▸ Problem requirements
Copy out, precisely as given, the lines from the line with "-restore nugets, add" to the end of the entries that follow.

=== Begin Enclosure ===

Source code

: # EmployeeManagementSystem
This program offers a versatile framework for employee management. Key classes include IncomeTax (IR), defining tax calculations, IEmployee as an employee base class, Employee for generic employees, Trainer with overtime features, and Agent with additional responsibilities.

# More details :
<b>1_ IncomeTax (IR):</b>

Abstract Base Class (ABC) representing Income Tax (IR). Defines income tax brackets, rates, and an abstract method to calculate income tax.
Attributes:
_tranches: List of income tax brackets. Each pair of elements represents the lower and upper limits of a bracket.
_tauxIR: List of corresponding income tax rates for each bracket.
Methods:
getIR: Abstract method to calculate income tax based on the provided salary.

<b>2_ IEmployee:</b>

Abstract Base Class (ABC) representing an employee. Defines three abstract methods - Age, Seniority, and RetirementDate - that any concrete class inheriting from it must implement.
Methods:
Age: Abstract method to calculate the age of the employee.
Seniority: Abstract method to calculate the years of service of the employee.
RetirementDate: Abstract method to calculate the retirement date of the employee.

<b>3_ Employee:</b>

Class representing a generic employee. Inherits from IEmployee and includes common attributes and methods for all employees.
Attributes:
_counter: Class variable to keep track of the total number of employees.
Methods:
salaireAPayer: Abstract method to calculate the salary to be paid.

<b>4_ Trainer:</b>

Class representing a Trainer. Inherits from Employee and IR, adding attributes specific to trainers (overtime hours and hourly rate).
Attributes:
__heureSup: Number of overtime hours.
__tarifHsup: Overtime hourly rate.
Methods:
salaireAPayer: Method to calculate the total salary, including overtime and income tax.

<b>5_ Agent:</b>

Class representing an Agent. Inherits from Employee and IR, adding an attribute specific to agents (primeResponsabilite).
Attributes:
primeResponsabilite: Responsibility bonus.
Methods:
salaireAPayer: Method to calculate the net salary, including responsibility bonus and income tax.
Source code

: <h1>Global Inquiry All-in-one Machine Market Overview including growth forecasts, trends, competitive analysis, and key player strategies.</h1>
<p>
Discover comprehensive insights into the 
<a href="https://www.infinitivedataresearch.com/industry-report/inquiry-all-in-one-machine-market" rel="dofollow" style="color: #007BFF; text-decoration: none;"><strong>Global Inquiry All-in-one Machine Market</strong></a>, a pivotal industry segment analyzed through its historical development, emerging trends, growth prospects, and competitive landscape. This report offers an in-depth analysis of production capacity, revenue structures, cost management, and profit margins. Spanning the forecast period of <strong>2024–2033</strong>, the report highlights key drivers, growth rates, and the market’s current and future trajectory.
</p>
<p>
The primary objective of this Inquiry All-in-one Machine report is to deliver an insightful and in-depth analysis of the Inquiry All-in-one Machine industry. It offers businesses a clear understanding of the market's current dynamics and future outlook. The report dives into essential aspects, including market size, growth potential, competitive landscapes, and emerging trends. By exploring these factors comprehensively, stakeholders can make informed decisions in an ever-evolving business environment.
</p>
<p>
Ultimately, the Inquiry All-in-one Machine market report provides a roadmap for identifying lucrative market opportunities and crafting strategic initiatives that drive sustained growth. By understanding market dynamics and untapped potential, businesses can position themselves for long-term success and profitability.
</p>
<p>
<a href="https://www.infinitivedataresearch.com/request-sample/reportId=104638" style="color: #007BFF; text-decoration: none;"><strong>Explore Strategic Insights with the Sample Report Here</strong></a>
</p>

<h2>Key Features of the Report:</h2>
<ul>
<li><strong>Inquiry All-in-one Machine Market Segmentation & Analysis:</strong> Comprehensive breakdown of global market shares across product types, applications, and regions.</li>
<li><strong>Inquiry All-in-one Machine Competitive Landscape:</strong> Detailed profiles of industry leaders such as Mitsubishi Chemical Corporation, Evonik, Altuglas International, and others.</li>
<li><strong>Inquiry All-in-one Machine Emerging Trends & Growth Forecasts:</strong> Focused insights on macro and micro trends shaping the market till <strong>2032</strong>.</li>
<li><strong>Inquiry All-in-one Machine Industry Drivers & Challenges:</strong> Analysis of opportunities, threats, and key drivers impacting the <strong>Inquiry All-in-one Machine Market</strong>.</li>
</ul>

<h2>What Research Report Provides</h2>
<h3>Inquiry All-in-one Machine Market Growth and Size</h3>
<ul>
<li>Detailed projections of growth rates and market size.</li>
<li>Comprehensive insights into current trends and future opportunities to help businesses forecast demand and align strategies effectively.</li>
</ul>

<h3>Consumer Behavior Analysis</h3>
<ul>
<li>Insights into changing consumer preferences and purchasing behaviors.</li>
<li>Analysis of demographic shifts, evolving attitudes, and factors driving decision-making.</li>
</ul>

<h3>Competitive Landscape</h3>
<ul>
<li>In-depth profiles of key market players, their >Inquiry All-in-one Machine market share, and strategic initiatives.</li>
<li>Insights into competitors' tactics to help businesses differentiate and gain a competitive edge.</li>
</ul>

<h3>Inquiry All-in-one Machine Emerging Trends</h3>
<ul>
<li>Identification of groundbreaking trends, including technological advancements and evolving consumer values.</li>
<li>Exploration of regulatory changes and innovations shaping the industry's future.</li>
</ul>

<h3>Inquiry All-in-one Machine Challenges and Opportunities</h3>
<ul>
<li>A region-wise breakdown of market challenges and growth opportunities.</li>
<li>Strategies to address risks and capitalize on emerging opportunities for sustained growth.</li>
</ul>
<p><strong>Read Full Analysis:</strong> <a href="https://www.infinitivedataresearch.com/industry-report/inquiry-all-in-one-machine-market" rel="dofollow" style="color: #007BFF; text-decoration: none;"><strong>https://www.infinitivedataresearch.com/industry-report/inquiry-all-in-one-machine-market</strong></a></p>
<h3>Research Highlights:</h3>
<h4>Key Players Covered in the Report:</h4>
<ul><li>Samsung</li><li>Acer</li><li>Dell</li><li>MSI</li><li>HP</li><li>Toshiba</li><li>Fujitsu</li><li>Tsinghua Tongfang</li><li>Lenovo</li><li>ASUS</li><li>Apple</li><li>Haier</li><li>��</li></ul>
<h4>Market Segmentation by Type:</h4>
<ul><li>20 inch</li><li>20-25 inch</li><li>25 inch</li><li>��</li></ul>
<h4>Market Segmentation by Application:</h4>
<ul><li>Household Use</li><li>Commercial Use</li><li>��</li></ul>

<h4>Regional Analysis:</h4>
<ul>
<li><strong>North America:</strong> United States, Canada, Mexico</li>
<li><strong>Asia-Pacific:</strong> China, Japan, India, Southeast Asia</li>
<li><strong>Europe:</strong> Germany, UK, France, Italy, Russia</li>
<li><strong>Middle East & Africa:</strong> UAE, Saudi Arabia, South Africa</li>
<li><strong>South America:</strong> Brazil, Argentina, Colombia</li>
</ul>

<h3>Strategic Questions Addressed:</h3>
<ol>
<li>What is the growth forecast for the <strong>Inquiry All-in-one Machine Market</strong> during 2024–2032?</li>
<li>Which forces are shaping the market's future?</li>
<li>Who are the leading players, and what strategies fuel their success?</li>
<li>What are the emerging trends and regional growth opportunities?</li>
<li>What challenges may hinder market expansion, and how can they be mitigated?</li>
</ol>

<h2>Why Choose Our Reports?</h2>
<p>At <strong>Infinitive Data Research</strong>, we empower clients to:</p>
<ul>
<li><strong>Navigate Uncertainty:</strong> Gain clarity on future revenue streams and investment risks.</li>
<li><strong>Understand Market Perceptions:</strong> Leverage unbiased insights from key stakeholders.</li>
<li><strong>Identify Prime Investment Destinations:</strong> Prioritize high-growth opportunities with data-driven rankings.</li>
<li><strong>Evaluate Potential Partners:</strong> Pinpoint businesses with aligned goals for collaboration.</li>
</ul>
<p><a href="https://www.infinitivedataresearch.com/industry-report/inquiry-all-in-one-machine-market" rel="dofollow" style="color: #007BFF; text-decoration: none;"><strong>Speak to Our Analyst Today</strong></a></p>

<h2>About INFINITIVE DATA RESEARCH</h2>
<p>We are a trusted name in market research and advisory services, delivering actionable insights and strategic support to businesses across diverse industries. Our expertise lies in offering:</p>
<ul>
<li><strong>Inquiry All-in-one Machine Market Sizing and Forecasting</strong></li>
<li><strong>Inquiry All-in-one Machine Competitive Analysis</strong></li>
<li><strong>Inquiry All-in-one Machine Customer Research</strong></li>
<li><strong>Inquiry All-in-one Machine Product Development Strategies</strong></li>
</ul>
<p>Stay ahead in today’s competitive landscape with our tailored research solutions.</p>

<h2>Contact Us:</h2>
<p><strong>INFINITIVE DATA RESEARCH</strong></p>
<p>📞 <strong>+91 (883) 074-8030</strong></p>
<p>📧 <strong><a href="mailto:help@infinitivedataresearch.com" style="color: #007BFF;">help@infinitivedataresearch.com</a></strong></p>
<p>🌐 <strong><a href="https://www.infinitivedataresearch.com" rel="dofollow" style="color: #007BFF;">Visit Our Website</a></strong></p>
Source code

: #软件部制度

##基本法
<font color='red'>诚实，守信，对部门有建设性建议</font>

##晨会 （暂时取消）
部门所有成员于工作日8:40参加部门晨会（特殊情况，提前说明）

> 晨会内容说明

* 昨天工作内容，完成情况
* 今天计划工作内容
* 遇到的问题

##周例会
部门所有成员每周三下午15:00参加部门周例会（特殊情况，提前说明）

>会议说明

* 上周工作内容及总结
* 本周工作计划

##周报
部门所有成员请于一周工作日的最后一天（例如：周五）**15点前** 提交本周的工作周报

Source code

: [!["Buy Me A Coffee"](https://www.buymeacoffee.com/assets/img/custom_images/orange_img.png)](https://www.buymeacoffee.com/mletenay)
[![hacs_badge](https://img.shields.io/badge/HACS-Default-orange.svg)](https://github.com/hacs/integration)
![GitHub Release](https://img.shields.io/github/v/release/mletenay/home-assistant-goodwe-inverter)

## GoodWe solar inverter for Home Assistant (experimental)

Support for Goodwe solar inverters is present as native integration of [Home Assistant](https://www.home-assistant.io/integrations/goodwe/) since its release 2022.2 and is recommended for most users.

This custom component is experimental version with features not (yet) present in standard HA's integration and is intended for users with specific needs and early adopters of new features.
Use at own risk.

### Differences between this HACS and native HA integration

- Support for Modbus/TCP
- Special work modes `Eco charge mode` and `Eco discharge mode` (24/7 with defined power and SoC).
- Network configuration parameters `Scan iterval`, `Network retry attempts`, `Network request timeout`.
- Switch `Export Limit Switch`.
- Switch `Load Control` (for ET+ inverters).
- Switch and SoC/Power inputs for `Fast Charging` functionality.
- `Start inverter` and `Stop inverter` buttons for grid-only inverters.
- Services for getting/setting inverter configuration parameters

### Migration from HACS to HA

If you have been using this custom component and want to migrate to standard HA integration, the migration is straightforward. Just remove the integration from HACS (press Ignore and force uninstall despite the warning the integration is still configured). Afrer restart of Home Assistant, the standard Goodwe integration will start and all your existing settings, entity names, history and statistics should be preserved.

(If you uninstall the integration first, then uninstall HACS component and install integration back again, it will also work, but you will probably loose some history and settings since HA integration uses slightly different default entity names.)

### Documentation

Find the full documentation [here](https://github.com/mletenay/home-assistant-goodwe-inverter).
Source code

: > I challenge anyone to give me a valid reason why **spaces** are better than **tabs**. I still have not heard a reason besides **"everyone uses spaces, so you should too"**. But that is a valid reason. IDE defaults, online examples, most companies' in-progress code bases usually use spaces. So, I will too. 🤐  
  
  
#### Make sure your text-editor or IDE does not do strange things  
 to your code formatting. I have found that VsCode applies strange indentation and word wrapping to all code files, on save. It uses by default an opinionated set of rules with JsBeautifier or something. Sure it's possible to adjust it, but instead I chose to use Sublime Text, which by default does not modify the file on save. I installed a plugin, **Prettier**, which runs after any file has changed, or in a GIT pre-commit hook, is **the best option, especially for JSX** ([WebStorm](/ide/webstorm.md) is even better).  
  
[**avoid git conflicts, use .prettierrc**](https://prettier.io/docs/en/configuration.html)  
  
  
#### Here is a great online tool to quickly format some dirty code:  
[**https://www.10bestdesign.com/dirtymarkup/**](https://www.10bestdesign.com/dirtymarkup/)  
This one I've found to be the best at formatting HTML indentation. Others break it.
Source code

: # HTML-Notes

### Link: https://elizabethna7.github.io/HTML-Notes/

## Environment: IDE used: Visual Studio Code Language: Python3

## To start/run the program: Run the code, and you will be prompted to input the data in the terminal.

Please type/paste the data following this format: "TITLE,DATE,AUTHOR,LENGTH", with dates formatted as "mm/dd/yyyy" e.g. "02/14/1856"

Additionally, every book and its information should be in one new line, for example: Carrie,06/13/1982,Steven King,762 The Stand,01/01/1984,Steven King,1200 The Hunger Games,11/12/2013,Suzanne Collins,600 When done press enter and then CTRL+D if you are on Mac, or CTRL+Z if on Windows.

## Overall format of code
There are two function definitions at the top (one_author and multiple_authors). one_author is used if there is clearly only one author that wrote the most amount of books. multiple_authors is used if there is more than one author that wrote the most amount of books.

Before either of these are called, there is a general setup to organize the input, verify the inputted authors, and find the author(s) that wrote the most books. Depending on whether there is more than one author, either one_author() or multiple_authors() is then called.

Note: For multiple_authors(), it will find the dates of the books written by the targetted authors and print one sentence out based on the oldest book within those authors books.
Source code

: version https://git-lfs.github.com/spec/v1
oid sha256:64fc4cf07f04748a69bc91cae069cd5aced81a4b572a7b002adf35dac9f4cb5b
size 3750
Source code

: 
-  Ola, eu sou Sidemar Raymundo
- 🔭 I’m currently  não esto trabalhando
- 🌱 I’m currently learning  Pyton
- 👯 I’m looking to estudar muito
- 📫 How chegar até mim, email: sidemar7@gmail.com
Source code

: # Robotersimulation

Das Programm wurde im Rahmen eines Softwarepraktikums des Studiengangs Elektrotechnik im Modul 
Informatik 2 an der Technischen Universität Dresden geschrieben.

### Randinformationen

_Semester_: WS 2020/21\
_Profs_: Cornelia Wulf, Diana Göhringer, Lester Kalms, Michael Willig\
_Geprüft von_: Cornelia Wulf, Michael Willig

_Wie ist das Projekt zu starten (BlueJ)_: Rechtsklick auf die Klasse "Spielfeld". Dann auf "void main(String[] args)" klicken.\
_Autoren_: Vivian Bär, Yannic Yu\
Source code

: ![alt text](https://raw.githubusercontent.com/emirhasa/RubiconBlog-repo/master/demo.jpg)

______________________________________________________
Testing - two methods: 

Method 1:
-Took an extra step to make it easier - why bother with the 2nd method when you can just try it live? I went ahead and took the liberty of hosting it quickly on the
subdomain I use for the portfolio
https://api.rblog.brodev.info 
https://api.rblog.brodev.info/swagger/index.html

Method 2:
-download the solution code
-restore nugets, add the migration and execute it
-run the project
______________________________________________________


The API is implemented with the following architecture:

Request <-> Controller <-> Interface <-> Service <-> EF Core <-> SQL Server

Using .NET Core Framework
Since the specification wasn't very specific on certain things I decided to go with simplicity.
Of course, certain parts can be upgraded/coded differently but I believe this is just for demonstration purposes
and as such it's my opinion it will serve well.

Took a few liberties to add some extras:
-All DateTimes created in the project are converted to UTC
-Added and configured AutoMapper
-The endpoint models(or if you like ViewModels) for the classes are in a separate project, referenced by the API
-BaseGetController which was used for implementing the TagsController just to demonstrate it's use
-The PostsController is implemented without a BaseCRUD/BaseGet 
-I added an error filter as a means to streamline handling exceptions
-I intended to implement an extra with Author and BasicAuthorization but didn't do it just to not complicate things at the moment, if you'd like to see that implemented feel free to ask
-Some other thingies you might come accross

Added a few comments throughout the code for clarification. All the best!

=== End Enclosure ===

▸ Exercise solution
-restore nugets, add the migration and execute it
-run the project
______________________________________________________


The API is implemented with the following architecture:

Request <-> Controller <-> Interface <-> Service <-> EF Core <-> SQL Server

Using .NET Core Framework
Since the specification wasn't very specific on certain things I decided to go with simplicity.
Of course, certain parts can be upgraded/coded differently but I believe this is just for demonstration purposes
and as such it's my opinion it will serve well.

Took a few liberties to add some extras:
-All DateTimes created in the project are converted to UTC
-Added and configured AutoMapper
-The endpoint models(or if you like ViewModels) for the classes are in a separate project, referenced by the API
-BaseGetController which was used for implementing the TagsController just to demonstrate it's use
-The PostsController is implemented without a BaseCRUD/BaseGet 
-I added an error filter as a means to streamline handling exceptions
-I intended to implement an extra with Author and BasicAuthorization but didn't do it just to not complicate things at the moment, if you'd like to see that implemented feel free to ask
-Some other thingies you might come accross

Added a few comments throughout the code for clarification. All the best!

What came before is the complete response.